Tutorial
Here is a simple example of the usage of the API of hydroeval
to
assess the goodness of fit between simulated and observed streamflow
time series.
>>> import hydroeval
>>> print(hydroeval.__version__)
0.1.0
Load streamflow time series
Example files are provided in the folder sample_data/ in order for anyone
to reproduce this tutorial. Because this is a NetCDF file, we are going
to use the Python package netCDF4
to read the data in, but hydroeval
is independent of the file format you are working with because it only
requires numpy.ndarray
as inputs for streamflow time series.
>>> from netCDF4 import Dataset
>>> from cfunits import Units
>>> with Dataset('sample_data/catchment.sim.flow.nc', 'r', format='NETCDF4') as f:
... sim_flow = f.variables['flow'][:] # ensemble of simulated streamflow series
... sim_flow_units = Units(f.variables['flow'].units)

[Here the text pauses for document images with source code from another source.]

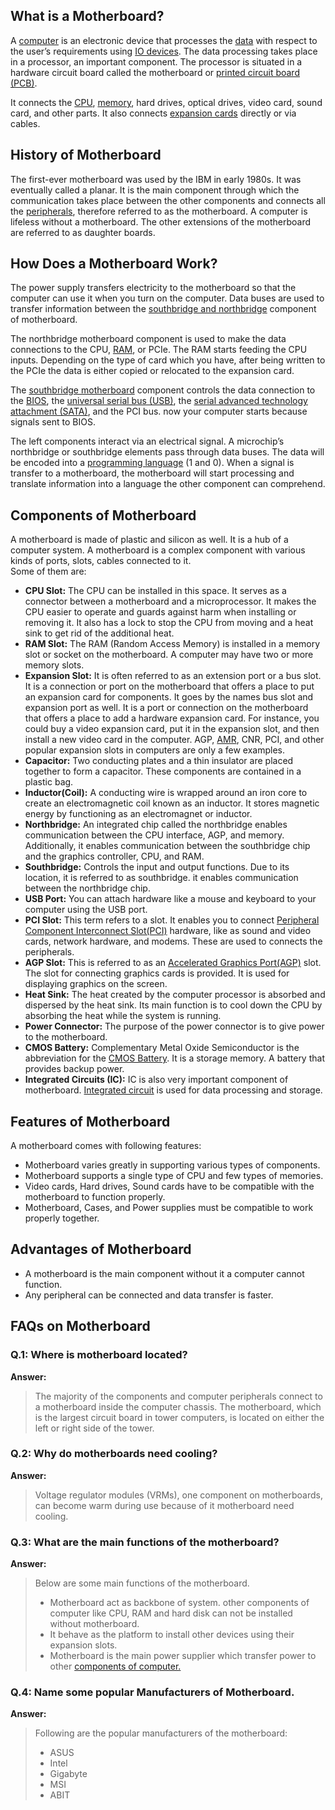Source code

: ## What is a Motherboard?

A [computer](https://www.geeksforgeeks.org/basics-of-computer-and-its-operations/) is an electronic device that processes the [data](https://www.geeksforgeeks.org/what-is-data/) with respect to the user’s requirements using [IO devices](https://www.geeksforgeeks.org/input-and-output-devices/). The data processing takes place in a processor, an important component. The processor is situated in a hardware circuit board called the motherboard or [printed circuit board (PCB)](https://www.geeksforgeeks.org/pcb-full-form/).

It connects the [CPU](https://www.geeksforgeeks.org/central-processing-unit-cpu/), [memory](https://www.geeksforgeeks.org/computer-memory/), hard drives, optical drives, video card, sound card, and other parts. It also connects [expansion cards](https://www.geeksforgeeks.org/flutter-expansion-card/) directly or via cables.

## History of Motherboard

The first-ever motherboard was used by the IBM in early 1980s. It was eventually called a planar. It is the main component through which the communication takes place between the other components and connects all the [peripherals](https://www.geeksforgeeks.org/peripherals-devices-in-computer-organization/), therefore referred to as the motherboard. A computer is lifeless without a motherboard. The other extensions of the motherboard are referred to as daughter boards.

## How Does a Motherboard Work?

The power supply transfers electricity to the motherboard so that the computer can use it when you turn on the computer. Data buses are used to transfer information between the [southbridge and northbridge](https://www.geeksforgeeks.org/difference-between-north-bridge-and-south-bridge/) component of motherboard.

The northbridge motherboard component is used to make the data connections to the CPU, [RAM](https://www.geeksforgeeks.org/different-types-ram-random-access-memory/), or PCIe. The RAM starts feeding the CPU inputs. Depending on the type of card which you have, after being written to the PCIe the data is either copied or relocated to the expansion card.

The [southbridge motherboard](https://www.geeksforgeeks.org/motherboard-parts-south-bridge/) component controls the data connection to the [BIOS](https://www.geeksforgeeks.org/introduction-of-basic-input-output-system-bios/), the [universal serial bus (USB)](https://www.geeksforgeeks.org/universal-serial-bus-usb-in-computer-network/), the [serial advanced technology attachment (SATA)](https://www.geeksforgeeks.org/sata-full-form/), and the PCI bus. now your computer starts because signals sent to BIOS.

The left components interact via an electrical signal. A microchip’s northbridge or southbridge elements pass through data buses. The data will be encoded into a [programming language](https://www.geeksforgeeks.org/introduction-to-programming-languages/) (1 and 0). When a signal is transfer to a motherboard, the motherboard will start processing and translate information into a language the other component can comprehend.

## Components of Motherboard

A motherboard is made of plastic and silicon as well. It is a hub of a computer system. A motherboard is a complex component with various kinds of ports, slots, cables connected to it.  
Some of them are:

-   ****CPU Slot:**** The CPU can be installed in this space. It serves as a connector between a motherboard and a microprocessor. It makes the CPU easier to operate and guards against harm when installing or removing it. It also has a lock to stop the CPU from moving and a heat sink to get rid of the additional heat.
-   ****RAM Slot:**** The RAM (Random Access Memory) is installed in a memory slot or socket on the motherboard. A computer may have two or more memory slots.
-   ****Expansion Slot:**** It is often referred to as an extension port or a bus slot. It is a connection or port on the motherboard that offers a place to put an expansion card for components. It goes by the names bus slot and expansion port as well. It is a port or connection on the motherboard that offers a place to add a hardware expansion card. For instance, you could buy a video expansion card, put it in the expansion slot, and then install a new video card in the computer. AGP, [AMR](https://www.geeksforgeeks.org/what-is-amradaptive-multi-rate-codec/), CNR, PCI, and other popular expansion slots in computers are only a few examples.
-   ****Capacitor:**** Two conducting plates and a thin insulator are placed together to form a capacitor. These components are contained in a plastic bag.
-   ****Inductor(Coil):**** A conducting wire is wrapped around an iron core to create an electromagnetic coil known as an inductor. It stores magnetic energy by functioning as an electromagnet or inductor.
-   ****Northbridge:**** An integrated chip called the northbridge enables communication between the CPU interface, AGP, and memory. Additionally, it enables communication between the southbridge chip and the graphics controller, CPU, and RAM.
-   ****Southbridge:**** Controls the input and output functions. Due to its location, it is referred to as southbridge. it enables communication between the northbridge chip.
-   ****USB Port:**** You can attach hardware like a mouse and keyboard to your computer using the USB port.
-   ****PCI Slot:**** This term refers to a slot. It enables you to connect [Peripheral Component Interconnect Slot(PCI)](https://www.geeksforgeeks.org/peripheral-component-interconnect-pci/) hardware, like as sound and video cards, network hardware, and modems. These are used to connects the peripherals.
-   ****AGP Slot:**** This is referred to as an [Accelerated Graphics Port(AGP)](https://www.geeksforgeeks.org/what-is-agpaccelerated-graphics-port/) slot. The slot for connecting graphics cards is provided. It is used for displaying graphics on the screen.
-   ****Heat Sink:**** The heat created by the computer processor is absorbed and dispersed by the heat sink. Its main function is to cool down the CPU by absorbing the heat while the system is running.
-   ****Power Connector:**** The purpose of the power connector is to give power to the motherboard.
-   ****CMOS Battery:**** Complementary Metal Oxide Semiconductor is the abbreviation for the [CMOS Battery](https://www.geeksforgeeks.org/what-is-the-need-of-cmos-battery-in-computers/). It is a storage memory. A battery that provides backup power.
-   ****Integrated Circuits (IC):**** IC is also very important component of motherboard. [Integrated circuit](https://www.geeksforgeeks.org/types-of-integrated-circuits/) is used for data processing and storage.



## Features of Motherboard

A motherboard comes with following features:

-   Motherboard varies greatly in supporting various types of components.
-   Motherboard supports a single type of CPU and few types of memories.
-   Video cards, Hard drives, Sound cards have to be compatible with the motherboard to function properly.
-   Motherboard, Cases, and Power supplies must be compatible to work properly together.

## Advantages of Motherboard

-   A motherboard is the main component without it a computer cannot function.
-   Any peripheral can be connected and data transfer is faster.

## FAQs on Motherboard

### Q.1: Where is motherboard located?

****Answer:****

> The majority of the components and computer peripherals connect to a motherboard inside the computer chassis. The motherboard, which is the largest circuit board in tower computers, is located on either the left or right side of the tower.

### Q.2: Why do motherboards need cooling?

****Answer:****

> Voltage regulator modules (VRMs), one component on motherboards, can become warm during use because of it motherboard need cooling.

### Q.3: What are the main functions of the motherboard?

****Answer:****

> Below are some main functions of the motherboard.
> 
> -   Motherboard act as backbone of system. other components of computer like CPU, RAM and hard disk can not be installed without motherboard.
> -   It behave as the platform to install other devices using their expansion slots.
> -   Motherboard is the main power supplier which transfer power to other [components of computer.](https://www.geeksforgeeks.org/computer-and-its-components/)

### Q.4: Name some popular Manufacturers of Motherboard.

****Answer:****

> Following are the popular manufacturers of the motherboard:
> 
> -   ASUS
> -   Intel
> -   Gigabyte
> -   MSI
> -   ABIT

... sim_time = f.variables['time'][:] # timestamps for simulated period
... sim_time_units = Units(f.variables['time'].units, f.variables['time'].calendar)
>>> print(sim_flow.shape, sim_time.shape)
(20, 4383) (4383,)
>>> with Dataset('sample_data/catchment.obs.flow.nc', 'r', format='NETCDF4') as f:
... obs_flow = f.variables['flow'][:] # observed streamflow series
... obs_flow_units = Units(f.variables['flow'].units)
... obs_time = f.variables['time'][:] # timestamps for observed period
... obs_time_units = Units(f.variables['time'].units, f.variables['time'].calendar)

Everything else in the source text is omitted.